In today’s gospel reading, Jesus tells us a parable about a man who clearly serves wealth. The good news for him is that his master clearly serves wealth, too. So he gets away with squandering his master’s property when he figures out a clever way to serve the master they both hold in common: wealth.

But Jesus concludes this parable with a very interesting statement. He tells us in verse 9 that we should do the same thing if we want the friends we make with this wealth to welcome us into the “eternal homes.”

“Eternal homes”? How can wealth purchase those? And that’s the twist in this parable, I think. After Jesus tells us a story encouraging us to use our wealth wisely, he reminds us not to get too caught up in this. Use our wealth wisely, but don’t think that it will ever purchase our “eternal home.” 

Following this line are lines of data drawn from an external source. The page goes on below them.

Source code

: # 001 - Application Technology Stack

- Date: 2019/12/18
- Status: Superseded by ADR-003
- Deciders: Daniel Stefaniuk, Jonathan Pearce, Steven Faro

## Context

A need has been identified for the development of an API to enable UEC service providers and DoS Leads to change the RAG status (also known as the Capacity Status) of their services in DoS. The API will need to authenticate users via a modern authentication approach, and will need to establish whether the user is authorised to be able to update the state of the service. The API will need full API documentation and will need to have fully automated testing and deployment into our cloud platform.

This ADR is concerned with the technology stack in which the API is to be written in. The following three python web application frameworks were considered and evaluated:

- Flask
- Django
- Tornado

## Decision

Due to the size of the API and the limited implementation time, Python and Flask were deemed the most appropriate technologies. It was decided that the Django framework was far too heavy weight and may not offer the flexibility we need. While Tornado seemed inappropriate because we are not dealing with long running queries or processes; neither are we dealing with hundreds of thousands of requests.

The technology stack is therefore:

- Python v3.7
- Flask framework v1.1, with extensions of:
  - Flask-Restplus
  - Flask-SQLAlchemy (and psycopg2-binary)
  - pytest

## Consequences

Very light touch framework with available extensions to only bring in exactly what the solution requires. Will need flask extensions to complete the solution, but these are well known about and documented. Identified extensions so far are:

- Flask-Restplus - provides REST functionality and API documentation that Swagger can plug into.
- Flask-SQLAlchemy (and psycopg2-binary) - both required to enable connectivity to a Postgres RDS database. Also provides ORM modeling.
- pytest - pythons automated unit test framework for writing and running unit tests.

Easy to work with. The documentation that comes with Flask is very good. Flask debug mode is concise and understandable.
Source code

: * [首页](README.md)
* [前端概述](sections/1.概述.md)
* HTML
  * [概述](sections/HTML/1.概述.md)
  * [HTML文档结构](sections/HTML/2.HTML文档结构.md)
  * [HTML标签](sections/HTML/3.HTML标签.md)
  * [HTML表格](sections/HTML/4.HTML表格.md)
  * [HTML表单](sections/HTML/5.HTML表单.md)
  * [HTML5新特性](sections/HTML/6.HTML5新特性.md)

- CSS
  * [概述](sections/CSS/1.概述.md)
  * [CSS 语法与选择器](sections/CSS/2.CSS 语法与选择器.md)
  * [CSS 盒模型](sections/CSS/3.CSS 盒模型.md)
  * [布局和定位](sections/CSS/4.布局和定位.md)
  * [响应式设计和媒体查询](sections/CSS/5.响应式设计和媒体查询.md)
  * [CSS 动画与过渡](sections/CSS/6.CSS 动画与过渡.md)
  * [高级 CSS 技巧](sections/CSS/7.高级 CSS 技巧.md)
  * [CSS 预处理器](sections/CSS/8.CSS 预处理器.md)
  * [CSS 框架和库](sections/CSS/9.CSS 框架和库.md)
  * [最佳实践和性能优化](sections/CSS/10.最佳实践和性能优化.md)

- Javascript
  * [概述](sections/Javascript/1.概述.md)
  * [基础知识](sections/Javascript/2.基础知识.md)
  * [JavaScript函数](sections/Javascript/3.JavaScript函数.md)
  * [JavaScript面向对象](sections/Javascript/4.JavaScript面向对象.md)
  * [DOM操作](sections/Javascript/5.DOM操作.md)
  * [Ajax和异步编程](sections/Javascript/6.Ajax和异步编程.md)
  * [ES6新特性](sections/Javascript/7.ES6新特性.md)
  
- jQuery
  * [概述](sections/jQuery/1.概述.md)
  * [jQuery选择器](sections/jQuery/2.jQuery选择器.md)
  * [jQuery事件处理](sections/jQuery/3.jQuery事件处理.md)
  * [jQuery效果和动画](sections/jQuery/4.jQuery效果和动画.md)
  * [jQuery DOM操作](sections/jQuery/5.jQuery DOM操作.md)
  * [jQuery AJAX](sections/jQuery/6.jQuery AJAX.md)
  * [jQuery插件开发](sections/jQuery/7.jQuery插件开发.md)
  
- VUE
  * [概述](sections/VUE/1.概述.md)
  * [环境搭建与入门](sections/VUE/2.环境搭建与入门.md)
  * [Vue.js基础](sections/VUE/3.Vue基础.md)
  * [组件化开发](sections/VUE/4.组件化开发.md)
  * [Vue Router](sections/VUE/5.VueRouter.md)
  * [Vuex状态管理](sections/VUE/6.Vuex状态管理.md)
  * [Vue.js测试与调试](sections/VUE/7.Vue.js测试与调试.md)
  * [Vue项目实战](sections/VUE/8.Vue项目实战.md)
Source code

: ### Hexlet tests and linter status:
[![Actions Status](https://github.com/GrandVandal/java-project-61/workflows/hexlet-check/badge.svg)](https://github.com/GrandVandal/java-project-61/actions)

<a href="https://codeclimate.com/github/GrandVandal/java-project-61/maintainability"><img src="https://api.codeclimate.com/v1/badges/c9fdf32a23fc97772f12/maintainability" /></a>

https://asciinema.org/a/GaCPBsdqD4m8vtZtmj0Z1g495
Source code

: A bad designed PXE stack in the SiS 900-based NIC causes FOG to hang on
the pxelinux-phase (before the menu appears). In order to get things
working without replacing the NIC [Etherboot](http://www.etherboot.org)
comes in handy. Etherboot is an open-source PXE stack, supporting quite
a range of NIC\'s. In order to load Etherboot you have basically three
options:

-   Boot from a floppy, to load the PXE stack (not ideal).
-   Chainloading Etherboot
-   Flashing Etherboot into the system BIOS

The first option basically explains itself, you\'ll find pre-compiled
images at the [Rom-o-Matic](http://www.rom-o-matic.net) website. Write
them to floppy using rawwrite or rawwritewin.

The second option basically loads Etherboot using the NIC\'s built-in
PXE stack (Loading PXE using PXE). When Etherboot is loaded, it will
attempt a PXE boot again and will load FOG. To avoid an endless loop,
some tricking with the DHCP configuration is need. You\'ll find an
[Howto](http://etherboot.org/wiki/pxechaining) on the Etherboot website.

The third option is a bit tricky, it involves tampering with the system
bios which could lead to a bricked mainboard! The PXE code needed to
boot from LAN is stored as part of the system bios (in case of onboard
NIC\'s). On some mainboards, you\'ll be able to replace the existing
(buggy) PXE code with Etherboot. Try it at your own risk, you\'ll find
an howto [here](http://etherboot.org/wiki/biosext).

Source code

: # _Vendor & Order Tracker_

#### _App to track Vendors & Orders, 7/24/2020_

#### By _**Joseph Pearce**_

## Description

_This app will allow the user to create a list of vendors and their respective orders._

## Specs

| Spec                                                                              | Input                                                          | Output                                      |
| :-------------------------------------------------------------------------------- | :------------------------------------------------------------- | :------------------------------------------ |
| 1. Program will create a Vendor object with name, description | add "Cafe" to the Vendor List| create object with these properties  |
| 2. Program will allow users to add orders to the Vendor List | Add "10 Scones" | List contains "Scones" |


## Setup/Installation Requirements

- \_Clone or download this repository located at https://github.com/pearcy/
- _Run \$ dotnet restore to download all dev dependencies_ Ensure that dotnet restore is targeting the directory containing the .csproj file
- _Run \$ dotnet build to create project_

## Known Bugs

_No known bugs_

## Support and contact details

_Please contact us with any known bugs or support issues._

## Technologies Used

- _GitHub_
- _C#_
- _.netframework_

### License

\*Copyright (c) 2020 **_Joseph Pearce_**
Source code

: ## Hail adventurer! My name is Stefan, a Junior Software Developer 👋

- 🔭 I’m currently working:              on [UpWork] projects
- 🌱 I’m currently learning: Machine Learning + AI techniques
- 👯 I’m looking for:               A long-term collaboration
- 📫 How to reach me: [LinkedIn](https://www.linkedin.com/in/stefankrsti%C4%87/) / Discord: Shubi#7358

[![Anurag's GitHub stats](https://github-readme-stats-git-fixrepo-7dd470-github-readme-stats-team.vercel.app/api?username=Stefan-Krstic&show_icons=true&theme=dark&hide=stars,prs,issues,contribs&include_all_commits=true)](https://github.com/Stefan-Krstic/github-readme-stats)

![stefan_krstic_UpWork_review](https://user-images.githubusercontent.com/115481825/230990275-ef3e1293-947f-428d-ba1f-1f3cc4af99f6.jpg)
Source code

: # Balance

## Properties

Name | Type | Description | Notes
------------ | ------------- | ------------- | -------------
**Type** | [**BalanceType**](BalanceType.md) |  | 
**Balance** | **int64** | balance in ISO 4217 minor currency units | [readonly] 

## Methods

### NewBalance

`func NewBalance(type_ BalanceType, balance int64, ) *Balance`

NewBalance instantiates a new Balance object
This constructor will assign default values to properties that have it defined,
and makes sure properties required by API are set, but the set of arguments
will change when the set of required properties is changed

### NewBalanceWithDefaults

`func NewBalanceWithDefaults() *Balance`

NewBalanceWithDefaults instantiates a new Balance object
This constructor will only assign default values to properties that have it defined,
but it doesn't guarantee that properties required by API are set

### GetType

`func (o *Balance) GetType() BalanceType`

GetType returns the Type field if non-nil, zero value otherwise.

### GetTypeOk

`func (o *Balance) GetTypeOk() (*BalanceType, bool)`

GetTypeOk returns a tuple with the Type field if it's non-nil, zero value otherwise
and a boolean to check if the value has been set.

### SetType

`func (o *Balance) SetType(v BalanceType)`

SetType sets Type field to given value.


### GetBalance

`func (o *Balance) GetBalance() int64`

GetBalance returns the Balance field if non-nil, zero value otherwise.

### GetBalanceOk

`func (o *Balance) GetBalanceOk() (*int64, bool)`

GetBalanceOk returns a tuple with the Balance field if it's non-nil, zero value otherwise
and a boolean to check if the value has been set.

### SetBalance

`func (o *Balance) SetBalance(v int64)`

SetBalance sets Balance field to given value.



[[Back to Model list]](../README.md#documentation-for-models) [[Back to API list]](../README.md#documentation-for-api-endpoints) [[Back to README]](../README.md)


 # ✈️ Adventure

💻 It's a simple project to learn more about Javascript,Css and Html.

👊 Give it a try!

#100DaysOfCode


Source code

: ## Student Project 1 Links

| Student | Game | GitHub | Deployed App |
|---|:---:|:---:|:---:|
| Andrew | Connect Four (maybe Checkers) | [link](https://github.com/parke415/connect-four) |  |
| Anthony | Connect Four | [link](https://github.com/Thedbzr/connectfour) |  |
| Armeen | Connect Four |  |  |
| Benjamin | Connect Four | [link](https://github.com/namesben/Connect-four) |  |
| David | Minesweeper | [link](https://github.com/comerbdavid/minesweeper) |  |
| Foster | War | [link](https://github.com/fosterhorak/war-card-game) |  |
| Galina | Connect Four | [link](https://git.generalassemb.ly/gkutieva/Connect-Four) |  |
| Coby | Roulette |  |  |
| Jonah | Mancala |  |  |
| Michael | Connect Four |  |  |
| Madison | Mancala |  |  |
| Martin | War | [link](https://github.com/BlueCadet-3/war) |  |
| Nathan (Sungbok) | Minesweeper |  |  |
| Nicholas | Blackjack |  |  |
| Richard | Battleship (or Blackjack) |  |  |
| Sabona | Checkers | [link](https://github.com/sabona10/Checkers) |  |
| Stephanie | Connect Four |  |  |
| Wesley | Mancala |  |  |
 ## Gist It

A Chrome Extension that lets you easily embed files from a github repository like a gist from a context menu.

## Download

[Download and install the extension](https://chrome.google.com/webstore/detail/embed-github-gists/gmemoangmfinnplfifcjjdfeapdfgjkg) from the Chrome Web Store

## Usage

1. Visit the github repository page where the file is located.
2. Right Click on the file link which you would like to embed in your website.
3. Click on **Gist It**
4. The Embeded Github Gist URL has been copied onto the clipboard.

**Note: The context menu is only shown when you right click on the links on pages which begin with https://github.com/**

Eternal homes cannot be purchased or made with the wealth of this world. No matter how big the pyramid, how majestic the tomb, it will not bring us eternal life. No amount of wealth can buy eternal life. And as the old saying goes, there is a reason why we never see a U-Haul behind a hearse. We can’t take it with us. No matter how big our house, or how beautiful our car, we can’t take it to our eternal home. All the wealth in the world cannot build an eternal shack, never mind an eternal home.

There is only one eternal home that matters, and it is the home built by Jesus. The home “with many rooms,” as Jesus describes it; our heavenly home. And we can’t buy it or build it. We can only accept it as a gift from the only God that can give it to us. That is who we should be making friends with. That is who we should serve. And that is who we worship today. The God who created us and all that we see.


Serving anything apart from God is not going to get us anywhere in the end. In the end, there is only one God worth serving. It is the God who, because of our Lord Jesus, we are blessed to call our heavenly Father. And our heavenly Father, our God, is a faithful God; a loving God; a God who will not disappoint; a God who will not break down; a God who never needs to be updated or replaced; a God whose love is unconditional, never-ending, never-failing, and stronger than death itself. 

And today, we are invited, once again, to place our ultimate faith and trust in this God, who is the one and only true God. Come and serve this God, no other, and find true rest for your souls. Now, and forevermore. Thanks be to God. Amen.